O Partido dos Trabalhadores (PT) divulgou uma carta direcionada à comunidade evangélica na qual destaca a relação construída entre os governos da legenda e as igrejas ao longo dos últimos anos. O documento, tornado público nesta segunda-feira (8), afirma que as administrações petistas sempre reconheceram a relevância social e religiosa das denominações evangélicas e mantiveram uma postura de respeito ao segmento.
A iniciativa foi elaborada durante o IV Encontro Nacional de Evangélicos do PT, realizado poucos dias após a Marcha para Jesus, evento que reuniu milhares de fiéis, líderes religiosos e representantes políticos na capital paulista durante o feriado de Corpus Christi.
No texto, o partido procura enfatizar pontos de aproximação entre o governo federal e as igrejas, destacando medidas voltadas à garantia da liberdade religiosa. Entre os exemplos citados estão legislações relacionadas ao livre exercício dos cultos, ações para simplificar a criação de instituições religiosas, além do reconhecimento da música gospel como patrimônio cultural e da criação de datas comemorativas ligadas à fé cristã e ao combate à intolerância religiosa.

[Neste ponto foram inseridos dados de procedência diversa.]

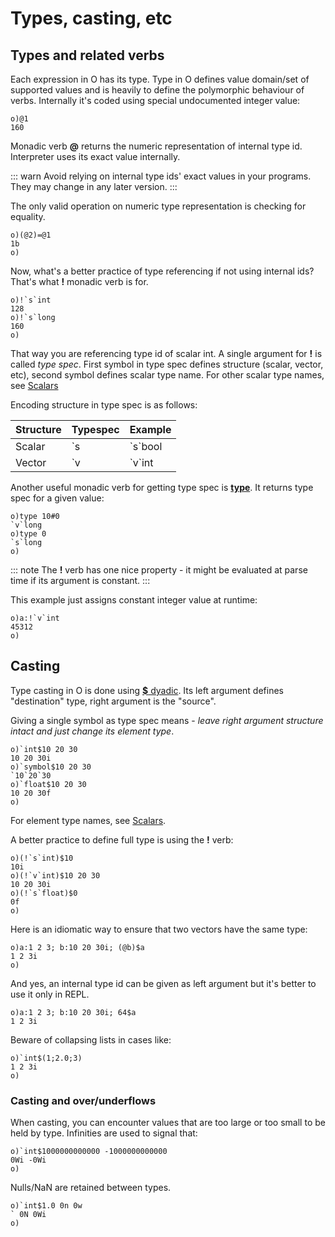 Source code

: # Types, casting, etc

## Types and related verbs

Each expression in O has its type. Type in O defines value domain/set of supported values and is heavily to define the polymorphic behaviour of verbs. Internally it's coded using special undocumented integer value:

```o
o)@1
160
```

Monadic verb **@** returns the numeric representation of internal type id. Interpreter uses its exact value internally.

::: warn
Avoid relying on internal type ids' exact values in your programs. They may change in any later version.
:::

The only valid operation on numeric type representation is checking for equality.

```o
o)(@2)=@1
1b
o)
```

Now, what's a better practice of type referencing if not using internal ids?
That's what **!** monadic verb is for.

```o
o)!`s`int
128
o)!`s`long
160
o)
```

That way you are referencing type id of scalar int. A single argument for **!** is called _type spec_. First symbol in type spec defines structure (scalar, vector, etc), second symbol defines scalar type name. For other scalar type names, see [Scalars](/reference/types/scalars/scalars.md)

Encoding structure in type spec is as follows:

| Structure | Typespec | Example |
| --- | --- | --- |
| Scalar | \`s | \`s\`bool |
| Vector | \`v | \`v\`int |

Another useful monadic verb for getting type spec is [**type**](/verbs/type/type.md). It returns type spec for a given value:

```o
o)type 10#0
`v`long
o)type 0
`s`long
o)
```

::: note
The **!** verb has one nice property - it might be evaluated at parse time if its argument is constant.
:::

This example just assigns constant integer value at runtime:

```o
o)a:!`v`int
45312
o)
```

## Casting

Type casting in O is done using [**$** dyadic](/verbs/casts/cast.md). Its left argument defines "destination" type, right argument is the "source".

Giving a single symbol as type spec means - _leave right argument structure intact and just change its element type_.

```o
o)`int$10 20 30
10 20 30i
o)`symbol$10 20 30
`10`20`30
o)`float$10 20 30
10 20 30f
o)
```

For element type names, see [Scalars](/reference/types/scalars/scalars.md).

A better practice to define full type is using the **!** verb:

```o
o)(!`s`int)$10
10i
o)(!`v`int)$10 20 30
10 20 30i
o)(!`s`float)$0
0f
o)
```

Here is an idiomatic way to ensure that two vectors have the same type:

```o
o)a:1 2 3; b:10 20 30i; (@b)$a
1 2 3i
o)
```

And yes, an internal type id can be given as left argument but it's better to use it only in REPL.

```o
o)a:1 2 3; b:10 20 30i; 64$a
1 2 3i
```

Beware of collapsing lists in cases like:

```o
o)`int$(1;2.0;3)
1 2 3i
o)
```

### Casting and over/underflows

When casting, you can encounter values that are too large or too small to be held by type. Infinities are used to signal that:

```o
o)`int$1000000000000 -1000000000000
0Wi -0Wi
o)
```

Nulls/NaN are retained between types.

```o
o)`int$1.0 0n 0w
` 0N 0Wi
o)
```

A carta também ressalta que o diálogo com os evangélicos não deve ser interpretado como uma estratégia eleitoral. O documento menciona uma declaração recente do presidente Luiz Inácio Lula da Silva, que afirmou evitar a participação em eventos religiosos durante períodos eleitorais para não associar a fé a interesses políticos.
Nosso compromisso não nasce do uso eleitoral na fé. Ao contrário, compartilhamos o entendimento de que a fé deve ser respeitada em sua dimensão espiritual, comunitária e ética. Como afirmou recentemente o presidente Lula, não se deve tirar proveito político de uma coisa sagrada”, ressalta um dos trechos do texto.
A publicação ocorre em meio aos esforços do presidente para ampliar a interlocução com o eleitorado evangélico, grupo que historicamente demonstra maior identificação com candidatos conservadores. Pesquisas recentes têm apontado desafios para o governo entre esse segmento, o que levou aliados de Lula a defenderem uma presença mais ativa junto às lideranças religiosas e comunidades cristãs.
A Marcha para Jesus também foi palco de manifestações políticas. Embora Lula não tenha comparecido ao evento, o governo foi representado pelo advogado-geral da União, Jorge Messias. Já o senador Flávio Bolsonaro, apontado como pré-candidato à Presidência, participou da celebração e discursou para os presentes. Durante sua fala, ele afirmou que o país enfrenta uma "guerra espiritual" e associou a mobilização religiosa ao cenário político nacional.
Nos bastidores, a disputa pela preferência do eleitorado evangélico segue como um dos principais desafios para os grupos políticos que se preparam para a próxima eleição presidencial. Enquanto setores conservadores mantêm forte influência nesse público, partidos de esquerda buscam ampliar canais de diálogo e reduzir a distância histórica observada nas últimas disputas eleitorais.